Reflections on the Jian Ghomeshi Trial

Feb 15, 2016 By Matthew Friedberg

As a criminal defence lawyer in Toronto, it's been hard not to take notice of this case. Most other cases in the news argued by lawyers outside my law firm generally don't hit my radar. However, this case is different. Perhaps because it has caught the attention of many in the legal community, or the staying power it's had in the media or both. While I did not attend the trial and have received my information like most, second hand - I would not want to prognosticate on the outcome. Even if I had been there for some of the evidence, after many years of experience I appreciate that oftentimes evidence can be interpreted differently, by different people. I think it's fair to say, no one really knows what is going on in the Judge's mind. 

However, observing this case from a distance, several working principles for criminal lawyers have been illuminated for the public about our criminal justice system. Indeed, some of these principles apply to life as much as they do to our legal system. That is why, I surmise, judges and juries are required to apply common sense when analyzing evidence and cases they are trying. When you sweep away all the law, procedure and drama of the courtroom, the real issue is often how to see a case and its evidence through the lens of common, human experience:

. Allegations are just that, allegations.
They don't become true simply because someone makes them. Anyone can say anything about anyone at anytime. The whole purpose of the trial process is to determine if they are true. 

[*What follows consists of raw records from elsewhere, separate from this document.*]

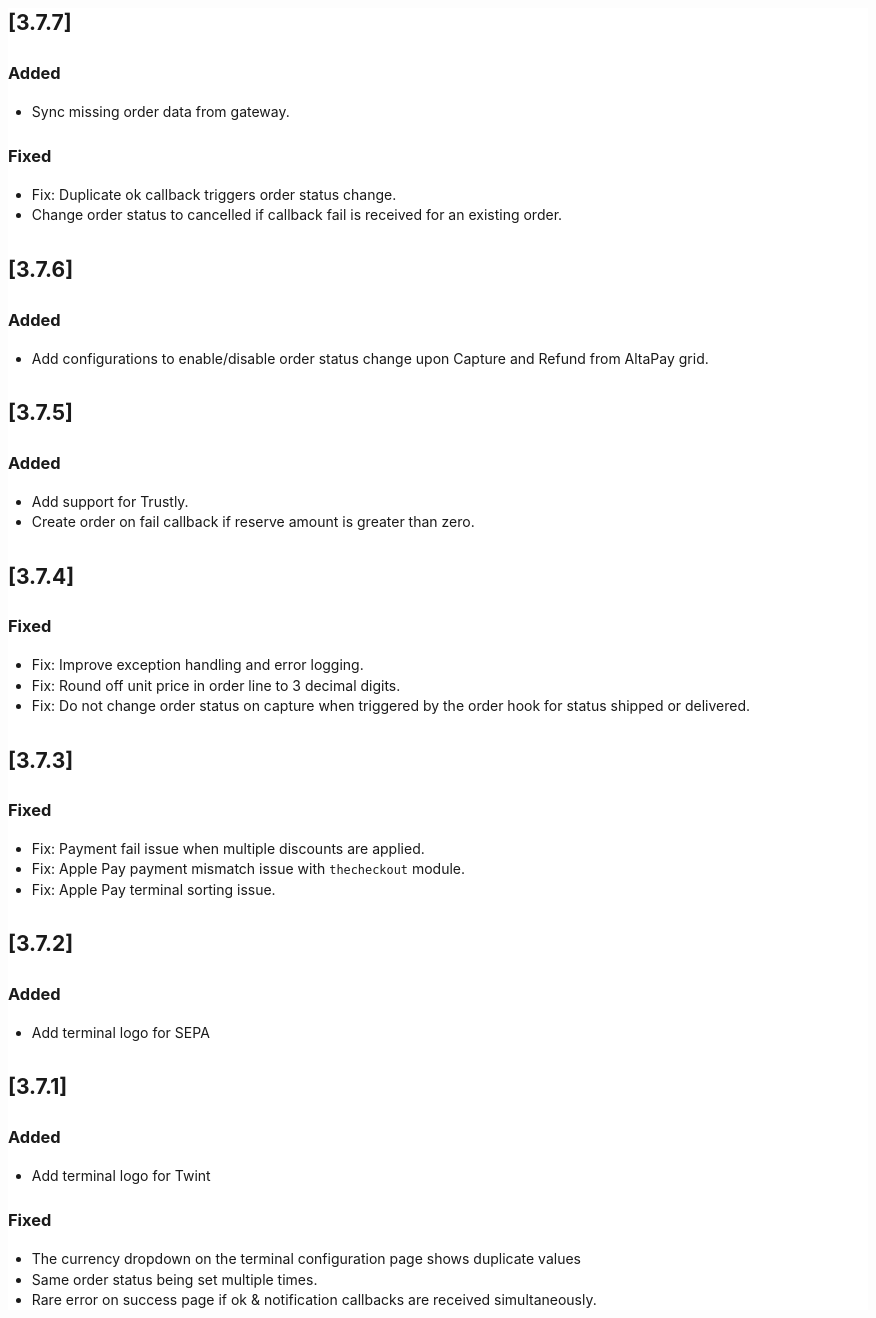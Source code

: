 ## [3.7.7]
### Added
- Sync missing order data from gateway.
### Fixed
- Fix: Duplicate ok callback triggers order status change.
- Change order status to cancelled if callback fail is received for an existing order.

## [3.7.6]
### Added
- Add configurations to enable/disable order status change upon Capture and Refund from AltaPay grid.

## [3.7.5]
### Added
- Add support for Trustly.
- Create order on fail callback if reserve amount is greater than zero.

## [3.7.4]
### Fixed
- Fix: Improve exception handling and error logging.
- Fix: Round off unit price in order line to 3 decimal digits.
- Fix: Do not change order status on capture when triggered by the order hook for status shipped or delivered.

## [3.7.3]
### Fixed
- Fix: Payment fail issue when multiple discounts are applied.
- Fix: Apple Pay payment mismatch issue with `thecheckout` module.
- Fix: Apple Pay terminal sorting issue.
 
## [3.7.2]
### Added
- Add terminal logo for SEPA

## [3.7.1]
### Added
- Add terminal logo for Twint
### Fixed
- The currency dropdown on the terminal configuration page shows duplicate values
- Same order status being set multiple times.
- Rare error on success page if ok & notification callbacks are received simultaneously. 

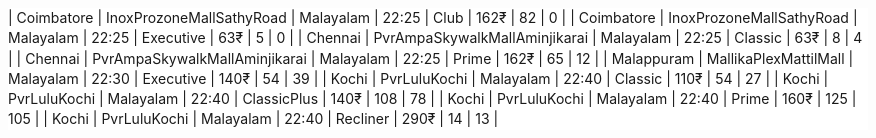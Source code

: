 | Coimbatore       | InoxProzoneMallSathyRoad                        | Malayalam | 22:25 | Club             |  162₹ |       82 |      0 |
| Coimbatore       | InoxProzoneMallSathyRoad                        | Malayalam | 22:25 | Executive        |   63₹ |        5 |      0 |
| Chennai          | PvrAmpaSkywalkMallAminjikarai                   | Malayalam | 22:25 | Classic          |   63₹ |        8 |      4 |
| Chennai          | PvrAmpaSkywalkMallAminjikarai                   | Malayalam | 22:25 | Prime            |  162₹ |       65 |     12 |
| Malappuram       | MallikaPlexMattilMall                           | Malayalam | 22:30 | Executive        |  140₹ |       54 |     39 |
| Kochi            | PvrLuluKochi                                    | Malayalam | 22:40 | Classic          |  110₹ |       54 |     27 |
| Kochi            | PvrLuluKochi                                    | Malayalam | 22:40 | ClassicPlus      |  140₹ |      108 |     78 |
| Kochi            | PvrLuluKochi                                    | Malayalam | 22:40 | Prime            |  160₹ |      125 |    105 |
| Kochi            | PvrLuluKochi                                    | Malayalam | 22:40 | Recliner         |  290₹ |       14 |     13 |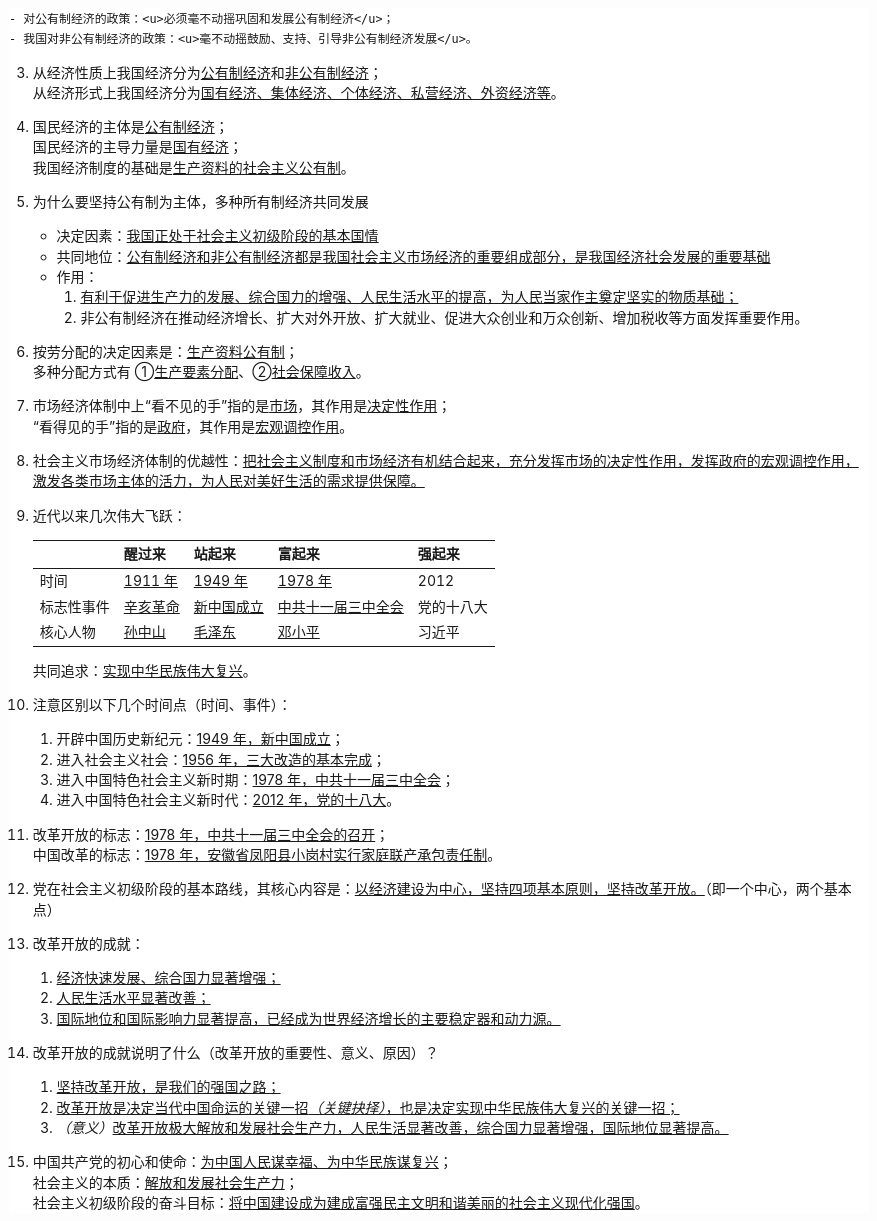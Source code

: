     - 对公有制经济的政策：<u>必须毫不动摇巩固和发展公有制经济</u>；
    - 我国对非公有制经济的政策：<u>毫不动摇鼓励、支持、引导非公有制经济发展</u>。

3. 从经济性质上我国经济分为<u>公有制经济</u>和<u>非公有制经济</u>；<br>从经济形式上我国经济分为<u>国有经济、集体经济、个体经济、私营经济、外资经济等</u>。

4. 国民经济的主体是<u>公有制经济</u>；<br>国民经济的主导力量是<u>国有经济</u>；<br>我国经济制度的基础是<u>生产资料的社会主义公有制</u>。

5. 为什么要坚持公有制为主体，多种所有制经济共同发展

    - 决定因素：<u>我国正处于社会主义初级阶段的基本国情</u>
    - 共同地位：<u>公有制经济和非公有制经济都是我国社会主义市场经济的重要组成部分，是我国经济社会发展的重要基础</u>
    - 作用：
        1. <u>有利于促进生产力的发展、综合国力的增强、人民生活水平的提高，为人民当家作主奠定坚实的物质基础；</u>
        2. 非公有制经济在推动经济增长、扩大对外开放、扩大就业、促进大众创业和万众创新、增加税收等方面发挥重要作用。

6. 按劳分配的决定因素是：<u>生产资料公有制</u>；<br>多种分配方式有 ①<u>生产要素分配</u>、②<u>社会保障收入</u>。

7. 市场经济体制中上“看不见的手”指的是<u>市场</u>，其作用是<u>决定性作用</u>；<br>“看得见的手”指的是<u>政府</u>，其作用是<u>宏观调控作用</u>。

8. 社会主义市场经济体制的优越性：<u>把社会主义制度和市场经济有机结合起来，充分发挥市场的决定性作用，发挥政府的宏观调控作用，激发各类市场主体的活力，为人民对美好生活的需求提供保障。</u>

9. 近代以来几次伟大飞跃：

    |            | 醒过来          | 站起来            | 富起来                    | 强起来     |
    | ---------- | --------------- | ----------------- | ------------------------- | ---------- |
    | 时间       | <u>1911 年</u>  | <u>1949 年</u>    | <u>1978 年</u>            | 2012       |
    | 标志性事件 | <u>辛亥革命</u> | <u>新中国成立</u> | <u>中共十一届三中全会</u> | 党的十八大 |
    | 核心人物   | <u>孙中山</u>   | <u>毛泽东</u>     | <u>邓小平</u>             | 习近平     |

    共同追求：<u>实现中华民族伟大复兴</u>。

10. 注意区别以下几个时间点（时间、事件）：

    1. 开辟中国历史新纪元：<u>1949 年，新中国成立</u>；
    2. 进入社会主义社会：<u>1956 年，三大改造的基本完成</u>；
    3. 进入中国特色社会主义新时期：<u>1978 年，中共十一届三中全会</u>；
    4. 进入中国特色社会主义新时代：<u>2012 年，党的十八大</u>。

11. 改革开放的标志：<u>1978 年，中共十一届三中全会的召开</u>；<br>
    中国改革的标志：<u>1978 年，安徽省凤阳县小岗村实行家庭联产承包责任制</u>。

12. 党在社会主义初级阶段的基本路线，其核心内容是：<u>以经济建设为中心，坚持四项基本原则，坚持改革开放。</u>（即一个中心，两个基本点）

13. 改革开放的成就：

    1. <u>经济快速发展、综合国力显著增强；</u>
    2. <u>人民生活水平显著改善；</u>
    3. <u>国际地位和国际影响力显著提高，已经成为世界经济增长的主要稳定器和动力源。</u>

14. 改革开放的成就说明了什么（改革开放的重要性、意义、原因）？

    1. <u>坚持改革开放，是我们的强国之路；</u>
    2. <u>改革开放是决定当代中国命运的关键一招<i>（关键抉择）</i>，也是决定实现中华民族伟大复兴的关键一招；</u>
    3. <i>（意义）</i><u>改革开放极大解放和发展社会生产力，人民生活显著改善，综合国力显著增强，国际地位显著提高。</u>

15. 中国共产党的初心和使命：<u>为中国人民谋幸福、为中华民族谋复兴</u>；<br>
    社会主义的本质：<u>解放和发展社会生产力</u>；<br>
    社会主义初级阶段的奋斗目标：<u>将中国建设成为建成富强民主文明和谐美丽的社会主义现代化强国</u>。
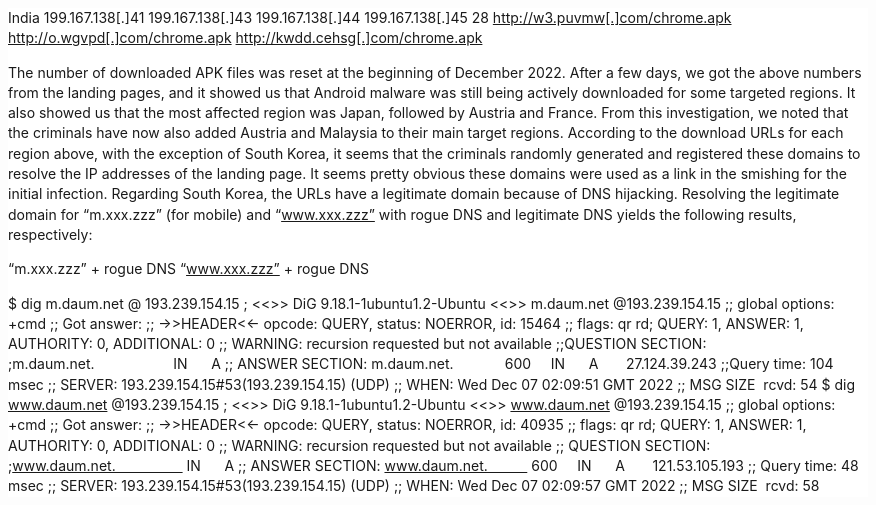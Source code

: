 
India
199.167.138[.]41
199.167.138[.]43
199.167.138[.]44
199.167.138[.]45
28
http://w3.puvmw[.]com/chrome.apk
http://o.wgvpd[.]com/chrome.apk
http://kwdd.cehsg[.]com/chrome.apk



The number of downloaded APK files was reset at the beginning of December 2022. After a few days, we got the above numbers from the landing pages, and it showed us that Android malware was still being actively downloaded for some targeted regions. It also showed us that the most affected region was Japan, followed by Austria and France. From this investigation, we noted that the criminals have now also added Austria and Malaysia to their main target regions.
According to the download URLs for each region above, with the exception of South Korea, it seems that the criminals randomly generated and registered these domains to resolve the IP addresses of the landing page. It seems pretty obvious these domains were used as a link in the smishing for the initial infection. Regarding South Korea, the URLs have a legitimate domain because of DNS hijacking. Resolving the legitimate domain for “m.xxx.zzz” (for mobile) and “www.xxx.zzz” with rogue DNS and legitimate DNS yields the following results, respectively:



“m.xxx.zzz” + rogue DNS
“www.xxx.zzz” + rogue DNS


$ dig m.daum.net @ 193.239.154.15
; <<>> DiG 9.18.1-1ubuntu1.2-Ubuntu <<>>
m.daum.net @193.239.154.15
;; global options: +cmd
;; Got answer:
;; ->>HEADER<<- opcode: QUERY, status:
NOERROR, id: 15464
;; flags: qr rd; QUERY: 1, ANSWER: 1, AUTHORITY:
0, ADDITIONAL: 0
;; WARNING: recursion requested but not available
;;QUESTION SECTION:
;m.daum.net.                    IN      A
;; ANSWER SECTION:
m.daum.net.             600     IN      A       27.124.39.243
;;Query time: 104 msec
;; SERVER: 193.239.154.15#53(193.239.154.15) (UDP)
;; WHEN: Wed Dec 07 02:09:51 GMT 2022
;; MSG SIZE  rcvd: 54
$ dig www.daum.net @193.239.154.15
; <<>> DiG 9.18.1-1ubuntu1.2-Ubuntu <<>>
www.daum.net @193.239.154.15
;; global options: +cmd
;; Got answer:
;; ->>HEADER<<- opcode: QUERY, status:
NOERROR, id: 40935
;; flags: qr rd; QUERY: 1, ANSWER: 1, AUTHORITY:
0, ADDITIONAL: 0
;; WARNING: recursion requested but not available
;; QUESTION SECTION:
;www.daum.net.                  IN      A
;; ANSWER SECTION:
www.daum.net.           600     IN      A       121.53.105.193
;; Query time: 48 msec
;; SERVER: 193.239.154.15#53(193.239.154.15) (UDP)
;; WHEN: Wed Dec 07 02:09:57 GMT 2022
;; MSG SIZE  rcvd: 58
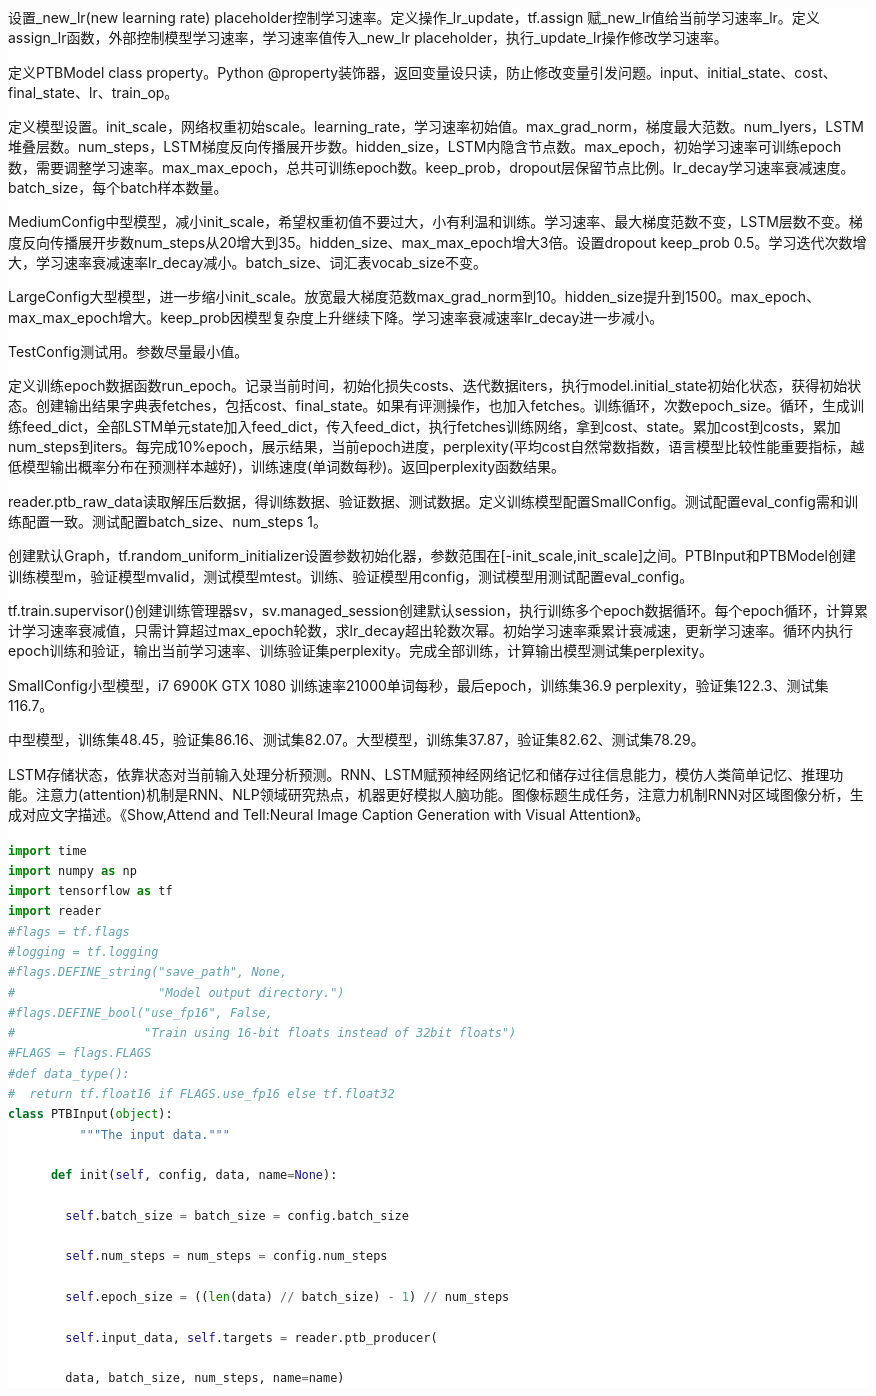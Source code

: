 设置_new_lr(new learning rate) placeholder控制学习速率。定义操作_lr_update，tf.assign 赋_new_lr值给当前学习速率_lr。定义assign_lr函数，外部控制模型学习速率，学习速率值传入_new_lr placeholder，执行_update_lr操作修改学习速率。

定义PTBModel class property。Python @property装饰器，返回变量设只读，防止修改变量引发问题。input、initial_state、cost、final_state、lr、train_op。

定义模型设置。init_scale，网络权重初始scale。learning_rate，学习速率初始值。max_grad_norm，梯度最大范数。num_lyers，LSTM堆叠层数。num_steps，LSTM梯度反向传播展开步数。hidden_size，LSTM内隐含节点数。max_epoch，初始学习速率可训练epoch数，需要调整学习速率。max_max_epoch，总共可训练epoch数。keep_prob，dropout层保留节点比例。lr_decay学习速率衰减速度。batch_size，每个batch样本数量。

MediumConfig中型模型，减小init_scale，希望权重初值不要过大，小有利温和训练。学习速率、最大梯度范数不变，LSTM层数不变。梯度反向传播展开步数num_steps从20增大到35。hidden_size、max_max_epoch增大3倍。设置dropout keep_prob 0.5。学习迭代次数增大，学习速率衰减速率lr_decay减小。batch_size、词汇表vocab_size不变。

LargeConfig大型模型，进一步缩小init_scale。放宽最大梯度范数max_grad_norm到10。hidden_size提升到1500。max_epoch、max_max_epoch增大。keep_prob因模型复杂度上升继续下降。学习速率衰减速率lr_decay进一步减小。

TestConfig测试用。参数尽量最小值。

定义训练epoch数据函数run_epoch。记录当前时间，初始化损失costs、迭代数据iters，执行model.initial_state初始化状态，获得初始状态。创建输出结果字典表fetches，包括cost、final_state。如果有评测操作，也加入fetches。训练循环，次数epoch_size。循环，生成训练feed_dict，全部LSTM单元state加入feed_dict，传入feed_dict，执行fetches训练网络，拿到cost、state。累加cost到costs，累加num_steps到iters。每完成10%epoch，展示结果，当前epoch进度，perplexity(平均cost自然常数指数，语言模型比较性能重要指标，越低模型输出概率分布在预测样本越好)，训练速度(单词数每秒)。返回perplexity函数结果。

reader.ptb_raw_data读取解压后数据，得训练数据、验证数据、测试数据。定义训练模型配置SmallConfig。测试配置eval_config需和训练配置一致。测试配置batch_size、num_steps 1。

创建默认Graph，tf.random_uniform_initializer设置参数初始化器，参数范围在[-init_scale,init_scale]之间。PTBInput和PTBModel创建训练模型m，验证模型mvalid，测试模型mtest。训练、验证模型用config，测试模型用测试配置eval_config。

tf.train.supervisor()创建训练管理器sv，sv.managed_session创建默认session，执行训练多个epoch数据循环。每个epoch循环，计算累计学习速率衰减值，只需计算超过max_epoch轮数，求lr_decay超出轮数次幂。初始学习速率乘累计衰减速，更新学习速率。循环内执行epoch训练和验证，输出当前学习速率、训练验证集perplexity。完成全部训练，计算输出模型测试集perplexity。

SmallConfig小型模型，i7 6900K GTX 1080 训练速率21000单词每秒，最后epoch，训练集36.9 perplexity，验证集122.3、测试集116.7。

中型模型，训练集48.45，验证集86.16、测试集82.07。大型模型，训练集37.87，验证集82.62、测试集78.29。

LSTM存储状态，依靠状态对当前输入处理分析预测。RNN、LSTM赋预神经网络记忆和储存过往信息能力，模仿人类简单记忆、推理功能。注意力(attention)机制是RNN、NLP领域研究热点，机器更好模拟人脑功能。图像标题生成任务，注意力机制RNN对区域图像分析，生成对应文字描述。《Show,Attend and Tell:Neural Image Caption Generation with Visual Attention》。

```python
import time
import numpy as np
import tensorflow as tf
import reader
#flags = tf.flags
#logging = tf.logging
#flags.DEFINE_string("save_path", None,
#                    "Model output directory.")
#flags.DEFINE_bool("use_fp16", False,
#                  "Train using 16-bit floats instead of 32bit floats")
#FLAGS = flags.FLAGS
#def data_type():
#  return tf.float16 if FLAGS.use_fp16 else tf.float32
class PTBInput(object):
          """The input data."""

      def init(self, config, data, name=None):

        self.batch_size = batch_size = config.batch_size

        self.num_steps = num_steps = config.num_steps

        self.epoch_size = ((len(data) // batch_size) - 1) // num_steps

        self.input_data, self.targets = reader.ptb_producer(

        data, batch_size, num_steps, name=name)
```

The presumption of innocence protects all people charged with any crime
. This is essential as the allegations made need to be proven in court. This presumption always protects an Accused unless and until the prosecution is able to prove a case beyond a reasonable doubt. What struck me about the Ghomeshi case was that he was summarily found guilty in the court of public opinion. The vehemence with which the public decried Ghomeshi’s guilt compels us to step back and use the rational parts of our minds to exercise the presumption of innocence. The presumption is there to fight against a "gut" feeling towards which we want to jump. This is due process, and is the bedrock upon which our legal system is built.

One side of the story distilled into allegations rarely bare themselves out in court.
Most often, after hearing from live witnesses under cross-examination things become more grey. New and unknown evidence arises. Contradictions are made by witnesses. Other evidence may be called to undermine witnesses. While a witness' evidence may look convincing on paper when reading it, the actual witness when observed in the court live may come across in an unbelievable manner. It's that old expression: the truth is usually somewhere in between what opposing parties are saying. 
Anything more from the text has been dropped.